In Manchester, the trickle-down of the youth exodus has played out painfully during the last decade, as the number of students attending high school in the city has declined by half. Despite its recruiting efforts, MST’s enrollment has fallen from 900 students in 2012 to 600. Statewide, kindergarten through 12th-grade enrollment is projected to drop nearly 22 percent from 2006 levels by 2025. Those numbers directly affect the bottom line at Manchester Tech. So while the school jumps through an increasing number of hoops required for competitive CTE programs, it’s also facing budget cuts. “Everybody’s scrambling,” said Hannigan Machado. “We had a major budget crisis at the end of last year and we lost four teachers. That was a huge hit to us.”
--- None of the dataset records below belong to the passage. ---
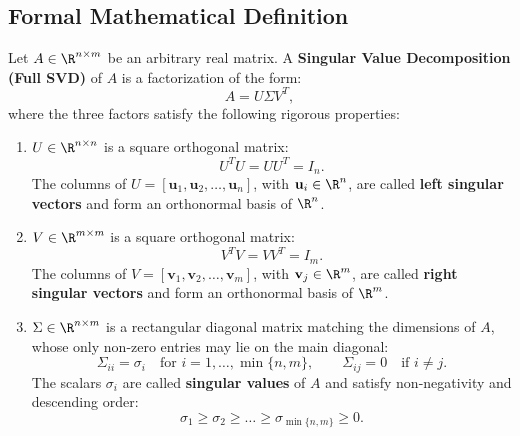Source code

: \subsection{Formal Mathematical Definition}

\begin{definition}
\label{def:full-svd-en}
Let $A \in \R^{n \times m}$ be an arbitrary real matrix. A \textbf{Singular Value Decomposition (Full SVD)} of $A$ is a factorization of the form:
\begin{equation}
    A = U \Sigma V^T,
\end{equation}
where the three factors satisfy the following rigorous properties:
\begin{enumerate}
    \item $U \in \R^{n \times n}$ is a square orthogonal matrix:
    \begin{equation}
        U^T U = U U^T = I_n.
    \end{equation}
    The columns of $U = [\mathbf{u}_1, \mathbf{u}_2, \dots, \mathbf{u}_n]$, with $\mathbf{u}_i \in \R^n$, are called \textbf{left singular vectors} and form an orthonormal basis of $\R^n$.

    \item $V \in \R^{m \times m}$ is a square orthogonal matrix:
    \begin{equation}
        V^T V = V V^T = I_m.
    \end{equation}
    The columns of $V = [\mathbf{v}_1, \mathbf{v}_2, \dots, \mathbf{v}_m]$, with $\mathbf{v}_j \in \R^m$, are called \textbf{right singular vectors} and form an orthonormal basis of $\R^m$.

    \item $\Sigma \in \R^{n \times m}$ is a rectangular diagonal matrix matching the dimensions of $A$, whose only non-zero entries may lie on the main diagonal:
    \begin{equation}
        \Sigma_{ii} = \sigma_i \quad \text{for } i = 1, \dots, \min\{n, m\}, \qquad \Sigma_{ij} = 0 \quad \text{if } i \neq j.
    \end{equation}
    The scalars $\sigma_i$ are called \textbf{singular values} of $A$ and satisfy non-negativity and descending order:
    \begin{equation}
        \sigma_1 \ge \sigma_2 \ge \dots \ge \sigma_{\min\{n, m\}} \ge 0.
    \end{equation}
\end{enumerate}
\end{definition}

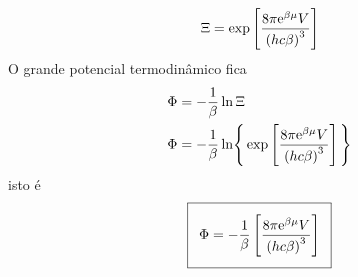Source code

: \begin{prob}
\begin{sol}
\begin{align}
{\begin{gathered}
          \Xi=\exp\left[\frac{8\pi\mathrm{e}^{\beta \mu}V}{\left(hc\beta\right)^3}\right]
        \end{gathered}
      }
    \end{align}
    O grande potencial termodinâmico fica
    \begin{align}
      \begin{split}
        \Phi&=-\frac{1}{\beta}\ln\Xi\\
        \Phi&=-\frac{1}{\beta}\ln\Biggr\{\exp\left[\frac{8\pi\mathrm{e}^{\beta \mu}V}{\left(hc\beta\right)^3}\right]\Biggl\}
      \end{split}
    \end{align}
    isto é
    \begin{align}
      \addtolength{\fboxsep}{5pt}
      \boxed{
        \begin{gathered}
          \Phi=-\frac{1}{\beta}\left[\frac{8\pi\E^{\beta \mu}V}{\left(hc\beta\right)^3}\right]
        \end{gathered}
      }
    \end{align}
  \end{sol}
\end{prob}
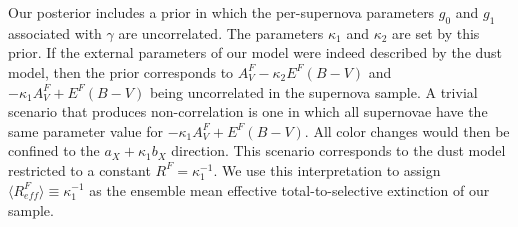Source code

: \documentclass[trackchanges]{aastex61}   	%
\begin{document}
Our posterior
includes a prior in which the per-supernova parameters $g_0$ and  $g_1$ associated with $\gamma$ are uncorrelated.
The parameters $\kappa_1$ and $\kappa_2$ are set by this prior.
If the external parameters of our model were indeed described by the   dust model, then the prior corresponds
to    $A^F_V - \kappa_2 E^F(B-V)$ and $-\kappa_1 A^F_V + E^F(B-V)$ being uncorrelated in the supernova sample.
A trivial scenario that produces non-correlation is one in which all supernovae have the same parameter value for $-\kappa_1 A^F_V + E^F(B-V)$.
All color changes would then be confined to the $a_X+\kappa_1 b_X$ direction. This scenario corresponds to the   dust model restricted to a constant $R^F=\kappa_1^{-1}$.   We use this interpretation to assign  $\langle R^F_{\mathit{eff}}\rangle \equiv \kappa_1^{-1}$ as
the
ensemble mean
effective total-to-selective extinction of our sample.
\end{document}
READ MORE: Without changes in education, the future of work will leave more people behind

Thus, the meal-plan collaboration also served as an important stop-gap: The Culinary Arts program lost a teacher through the budget crisis, which resulted in the remaining culinary instructor being over-stretched and struggling to ensure each student met the program’s requirements. When Strout stepped in to provide culinary students with a business lesson in how to make a profit, she also created a novel way to introduce a key simulacrum of a real-life workplace necessity: how to make money. This happens to also be an area of career and technology education job-preparedness, called “aspects of industry,” that instructors must check off their list of state-mandated competencies students must meet in their CTE pathway.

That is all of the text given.